Cette adaptation d’une mélodie mandingue traditionnelle, à l’origine chantée pendant la cueillette du mil, comme le rappelle Frank Tenaille, dans son livre Le Swing du caméléon (Actes Sud, 2000), fera un tabac après avoir été boostée aux boîtes à rythmes et sons électroniques, de même que l’album dont elle est extraite, Akwaba Beach (1987), produit par le Britannique Nick Patrick. Le grand public découvre alors la kora, une harpe-luth à 21 cordes, l’un des instruments-clés des griots d’Afrique de l’Ouest (appelés djélis en pays mandingue), les maîtres de la parole et de la mémoire, caste à laquelle Mory Kanté se rattache.

De Bamako à Paris

Né d’une mère malienne et d’un père guinéen en 1950, à Albadaria (près de Kissidougou, en Guinée), il grandit à partir de ses 7 ans auprès de sa tante, la griotte Maman Ba Kamissoko, à Bamako, capitale du Mali voisin, où il s’initie au chant et au balafon (vibraphone en bois), avant de jouer dans des fêtes familiales et des cérémonies. Le jeune homme entre à l’Institut des arts de Bamako et commence à faire danser dans les bals.

Sa carrière décolle quand il intègre en 1971 le Rail Band de Bamako, l’orchestre qui anime le buffet de la gare

Sa carrière décolle quand il intègre en 1971 le Rail Band de Bamako, l’orchestre qui anime le buffet de la gare, où il va bientôt remplacer au chant la future star malienne Salif Keïta, parti pour Abidjan, épicentre de la vie musicale en Afrique de l’Ouest à l’époque. Mory Kanté s’y rendra lui-même en 1978, après avoir reçu au Nigéria le trophée de la Voix d’or et commencé à apprendre la kora, qui deviendra son instrument de prédilection.
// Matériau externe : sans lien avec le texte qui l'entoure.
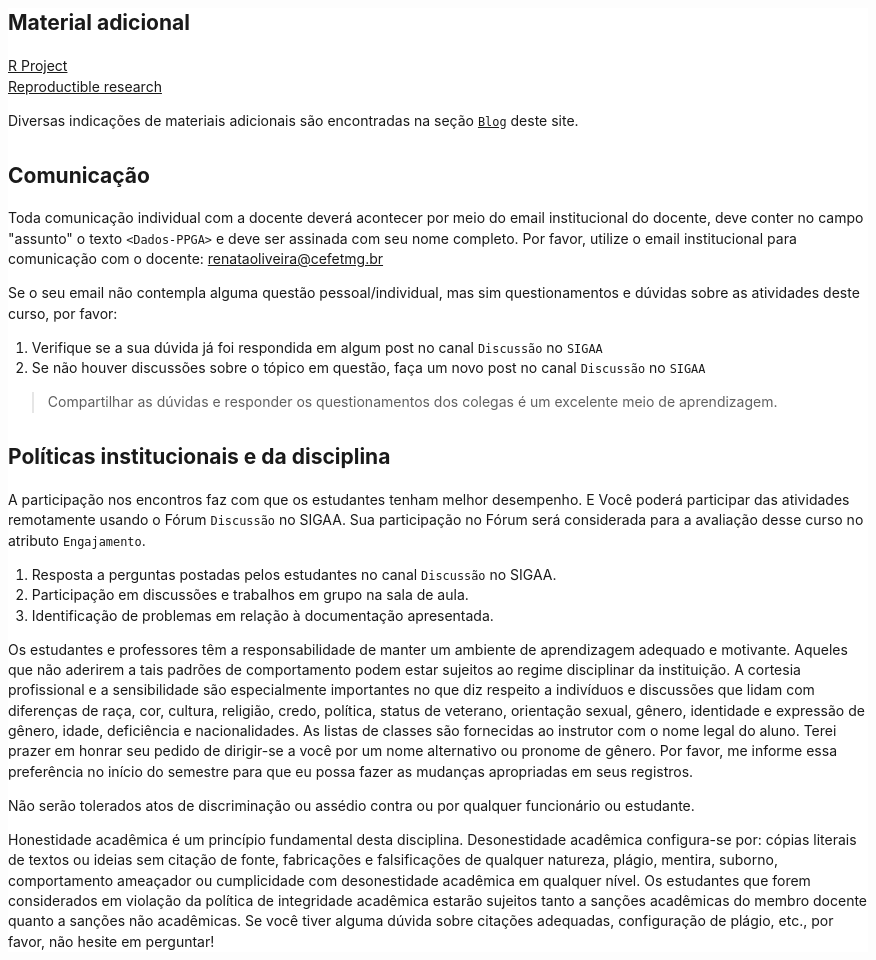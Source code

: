 ## Material adicional

[R Project](https://www.r-project.org/)   
[Reproductible research](https://cran.r-project.org/web/views/ReproducibleResearch.html)

Diversas indicações de materiais adicionais são encontradas na seção [`Blog`](https://places.education/post/) deste site. 

## Comunicação

Toda comunicação individual com a docente deverá acontecer por meio do email institucional do docente, deve conter no campo "assunto" o texto `<Dados-PPGA>` e deve ser assinada com seu nome completo. Por favor, utilize o email institucional para comunicação com o docente: renataoliveira@cefetmg.br

Se o seu email não contempla alguma questão pessoal/individual, mas sim questionamentos e dúvidas sobre as atividades deste curso, por favor:

1. Verifique se a sua dúvida já foi respondida em algum post no canal `Discussão` no `SIGAA`
2. Se não houver discussões sobre o tópico em questão, faça um novo post no canal `Discussão` no `SIGAA`

> Compartilhar as dúvidas e responder os questionamentos dos colegas é um excelente meio de aprendizagem.

## Políticas institucionais e da disciplina

A participação nos encontros faz com que os estudantes tenham melhor desempenho. E Você poderá participar das atividades remotamente usando o Fórum `Discussão` no SIGAA. Sua participação no Fórum será considerada para a avaliação desse curso no atributo `Engajamento`. 

1. Resposta a perguntas postadas pelos estudantes no canal `Discussão` no SIGAA. 
2. Participação em discussões e trabalhos em grupo na sala de aula. 
3. Identificação de problemas em relação à documentação apresentada.

Os estudantes e professores têm a responsabilidade de manter um ambiente de aprendizagem adequado e motivante. Aqueles que não aderirem a tais padrões de comportamento podem estar sujeitos ao regime disciplinar da instituição. A cortesia profissional e a sensibilidade são especialmente importantes no que diz respeito a indivíduos e discussões que lidam com diferenças de raça, cor, cultura, religião, credo, política, status de veterano, orientação sexual, gênero, identidade e expressão de gênero, idade, deficiência e nacionalidades. As listas de classes são fornecidas ao instrutor com o nome legal do aluno. Terei prazer em honrar seu pedido de dirigir-se a você por um nome alternativo ou pronome de gênero. Por favor, me informe essa preferência no início do semestre para que eu possa fazer as mudanças apropriadas em seus registros.

Não serão tolerados atos de discriminação ou assédio contra ou por qualquer funcionário ou estudante.

Honestidade acadêmica é um princípio fundamental desta disciplina. Desonestidade acadêmica configura-se por: cópias literais de textos ou ideias sem citação de fonte, fabricações e falsificações de qualquer natureza, plágio, mentira, suborno, comportamento ameaçador ou cumplicidade com desonestidade acadêmica em qualquer nível. Os estudantes que forem considerados em violação da política de integridade acadêmica estarão sujeitos tanto a sanções acadêmicas do membro docente quanto a sanções não acadêmicas. Se você tiver alguma dúvida sobre citações adequadas, configuração de plágio, etc., por favor, não hesite em perguntar!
En 1984, il décide de prendre la direction de Paris, où il s’installe comme d’autres artistes de l’Afrique francophone dans cette décennie. Les sons, les voix, les mélodies et les rythmes issus du continent africain y connaissent alors un engouement. Mory Kanté donne son premier concert au palais de la Mutualité avant d’être convié par Jacques Higelin au Palais omnisports de Paris-Bercy. C’est pour le label discographique Barclay qu’il enregistre 10 Cola Nuts en 1986, avant que Yeké Yeké ne fasse de lui une star planétaire, affublée du surnom de « griot électrique » – ou « griot rock ».

Enregistré dans son studio à Conakry, l’album La Guinéenne (2012) avait rompu huit années de silence discographique. Six ans plus tard, Mory Kanté était invité à participer au projet Las Maravillas de Mali, un orchestre réuni autour du directeur musical malien Boncana Maïga pour faire revivre le nom et l’esprit de ce groupe défunt, formé dans les années 1960 à La Havane par des musiciens maliens que le président Modibo Keïta avait envoyé à Cuba pour se perfectionner en musique. Ambassadeur de bonne volonté de l’Organisation des Nations unies pour l’alimentation (FAO), Mory Kanté avait aussi participé, en 1984-1985, à l’opération Tam Tam pour l’Ethiopie, lancée par Manu Dibango, et s’était engagé dans différentes actions de sensibilisation, notamment dans la lutte contre le virus Ebola.